Business & Economy

EU, UK strike new post-Brexit deal on Northern Ireland trade rules

(Update 1: Changes headline, re-ledes, adds detail throughout)

London, Feb 27 (EFE).- The European Union and the United Kingdom have struck a fresh post-Brexit deal over trade arrangements for Northern Ireland, the UK government and EU said Monday.

European Commission President Ursula von der Leyen traveled to the UK on Monday to finalize the controversial deal with British Prime Minister Rishi Sunak.

“I’m pleased to report that we have now made a decisive breakthrough,” Sunak told reporters at a press conference in Windsor, England.

“Together we have changed the original protocol and are today announcing the new Windsor Framework,” Sunak added.

The British prime minister said the new deal was the “beginning of a new chapter” in the UK’s relationship with the EU, adding that the agreement “delivers smooth-flowing trade within the whole UK, protects Northern Ireland’s place in our union and safeguards sovereignty for the people of Northern Ireland.”

The original Northern Ireland Protocol was agreed upon under former Prime Minister Boris Johnson and came into force in 2021.

Under the previous protocol, Northern Ireland continued to observe some EU laws to avoid a hard border between Northern Ireland and the Republic of Ireland, which remained an EU member state after Britain’s exit from Europe’s trade bloc.

Avoiding a land border between Northern Ireland and the Republic of Ireland is a complex and sensitive issue and was pivotal to the implementation of the 1998 Good Friday peace deal, which largely ended 30 years of sectarian violence.

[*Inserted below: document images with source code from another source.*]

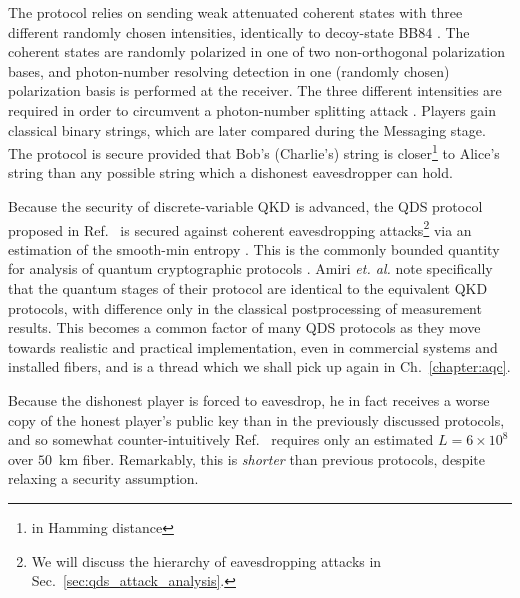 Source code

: The protocol relies on sending weak attenuated coherent states with three different randomly chosen intensities, identically to decoy-state BB$84$ \cite{Lo2005}. The coherent states are randomly polarized in one of two non-orthogonal polarization bases, and photon-number resolving detection in one (randomly chosen) polarization basis is performed at the receiver. The three different intensities are required in order to circumvent a photon-number splitting attack \cite{Brassard2000, Lutkenhaus2000}. Players gain classical binary strings, which are later compared during the Messaging stage. The protocol is secure provided that Bob's (Charlie's) string is closer\footnote{in Hamming distance} to Alice's string than any possible string which a dishonest eavesdropper can hold. 

Because the security of discrete-variable QKD is advanced, the QDS protocol proposed in Ref.~\cite{Amiri2016} is secured against coherent eavesdropping attacks\footnote{We will discuss the hierarchy of eavesdropping attacks in Sec.~\ref{sec:qds_attack_analysis}.} via an estimation of the smooth-min entropy \cite{Konig2009, Tomamichel2016}. This is the commonly bounded quantity for analysis of quantum cryptographic protocols \cite{Tomamichel2012a, Renner2005a}. Amiri \emph{et. al.} note specifically that the quantum stages of their protocol are identical to the equivalent QKD protocols, with difference only in the classical postprocessing of measurement results. This becomes a common factor of many QDS protocols as they move towards realistic and practical implementation, even in commercial systems and installed fibers, and is a thread which we shall pick up again in Ch.~\ref{chapter:aqc}.

Because the dishonest player is forced to eavesdrop, he in fact receives a worse copy of the honest player's public key than in the previously discussed protocols, and so somewhat counter-intuitively Ref.~\cite{Amiri2016} requires only an estimated $L = 6\times 10^8$ over $50$~km fiber. Remarkably, this is \emph{shorter} than previous protocols, despite relaxing a security assumption.


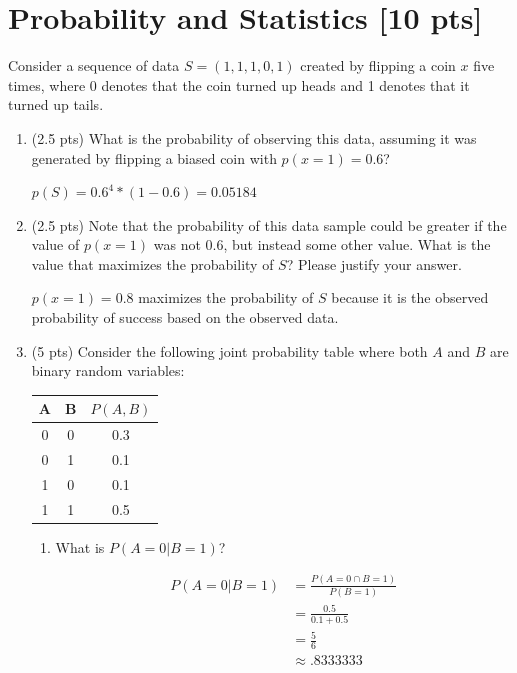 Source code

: \documentclass[a4paper]{article}
\theoremstyle{definition}
\newenvironment{soln}{
	\leavevmode\color{blue}\ignorespaces
}{}
\begin{document}
	
	\section{Probability and Statistics [10 pts]}
	Consider a sequence of data $S = (1, 1, 1, 0, 1)$ created by flipping a coin $x$ five times, where 0 denotes that the coin turned up heads and 1 denotes that it turned up tails.
	\begin{enumerate}
		\item 	(2.5 pts) What is the probability of observing this data, assuming it was generated by flipping a biased coin with $p(x=1) = 0.6$?
		
		\begin{soln} $p(S) = 0.6^{4} * (1 - 0.6) = 0.05184$ \end{soln}
		
		\item 	(2.5 pts) Note that the probability of this data sample could be greater if the value of $p(x = 1)$ was not $0.6$, but instead some other value. What is the value that maximizes the probability of $S$? Please justify your answer.
		
		\begin{soln} $p(x=1) = 0.8$ maximizes the probability of $S$ because it is the observed probability of success based on the observed data. \end{soln}
		
		\item 	(5 pts) Consider the following joint probability table where both $A$ and $B$ are binary random variables: 
		\begin{table}[htb]
			\centering
			\begin{tabular}{ccc}\hline
				A & B & $P(A, B)$  \\\hline
				0 & 0 & 0.3 \\
				0 & 1 & 0.1 \\
				1 & 0 & 0.1 \\
				1 & 1 & 0.5 \\\hline
			\end{tabular}
		\end{table}
		\begin{enumerate}
			\item 	What is $P(A = 0 | B = 1)$?\\
			\begin{soln}
				$$
				\begin{aligned}
					P(A = 0 | B = 1) & = \frac{P(A = 0 \cap B = 1)}{P(B = 1)} \\
					& = \frac{0.5}{0.1+0.5} \\
					& = \frac{5}{6}\\
					& \approx .8333333
				\end{aligned}
				$$
			\end{soln}
			 

\end{enumerate}
\end{enumerate}
\end{document}
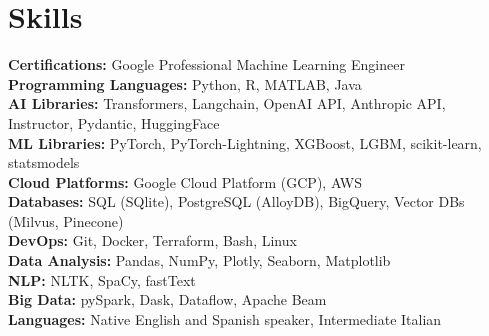 \documentclass[a4paper,11pt]{article}
\begin{document}
\vspace{-0.3cm}

\section{\textbf{Skills}}
 \begin{itemize}[leftmargin=0.15in, label={}]
    {\item{
    \textbf{Certifications:} Google Professional Machine Learning Engineer \\
     \textbf{Programming Languages:} Python, R, MATLAB, Java \\
     \textbf{AI Libraries:} Transformers, Langchain, OpenAI API, Anthropic API, Instructor, Pydantic, HuggingFace \\
     \textbf{ML Libraries:} PyTorch, PyTorch-Lightning, XGBoost, LGBM, scikit-learn, statsmodels \\
     \textbf{Cloud Platforms:} Google Cloud Platform (GCP), AWS \\
     \textbf{Databases:} SQL (SQlite), PostgreSQL (AlloyDB), BigQuery, Vector DBs (Milvus, Pinecone) \\
     \textbf{DevOps:} Git, Docker, Terraform, Bash, Linux \\
     \textbf{Data Analysis:} Pandas, NumPy, Plotly, Seaborn, Matplotlib \\
     \textbf{NLP:} NLTK, SpaCy, fastText \\
     \textbf{Big Data:} pySpark, Dask, Dataflow, Apache Beam \\
     \textbf{Languages:} Native English and Spanish speaker, Intermediate Italian
    }}
 \end{itemize}
\end{document}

But the protocol in place before Monday’s agreement established border controls on the trade of goods between Northern Ireland and the rest of the UK. Critics of that arrangement said it left Belfast at a disadvantage and undermined its position within the UK.

Sunak said that the new Windsor Framework “fixes practical problems they (residents of Northern Ireland) face” and “preserves the balance of the Good Friday agreement.”

The British prime minister confirmed that under the new framework green and red lanes will be established for goods that enter Northern Ireland from Great Britain (England, Scotland and Wales).

While goods that are destined for the EU single market will continue to undergo normal customs processes in Northern Ireland (red lane), those that are for use in NI will no longer have to be checked (green lane).

Sunak said that new streamlined process will effectively remove any sense of a border in the Irish Sea.

Von der Leyen said the agreement reached in principle provided “long-lasting solutions that will work for everyone in Northern Ireland and protect the EU’s Single Market.”

“Most importantly, it protects the very hard-earned gains of the Good Friday (Belfast) Agreement for the people of Northern Ireland, and across the island of Ireland,” she added.

The EC chief is to meet King Charles III at Windsor Castle for tea after the press conference.

“The King is pleased to meet any world leader if they are visiting Britain and it is the Government’s advice that he should do so,” a palace statement said.

Buckingham Palace said the King and von der Leyen would be discussing a “range of topics,” including the climate crisis and Russia’s invasion of Ukraine.

Sunak is due to address the House of Commons in Westminster at 18:30 GMT, after a cabinet meeting to go over the terms of the agreement.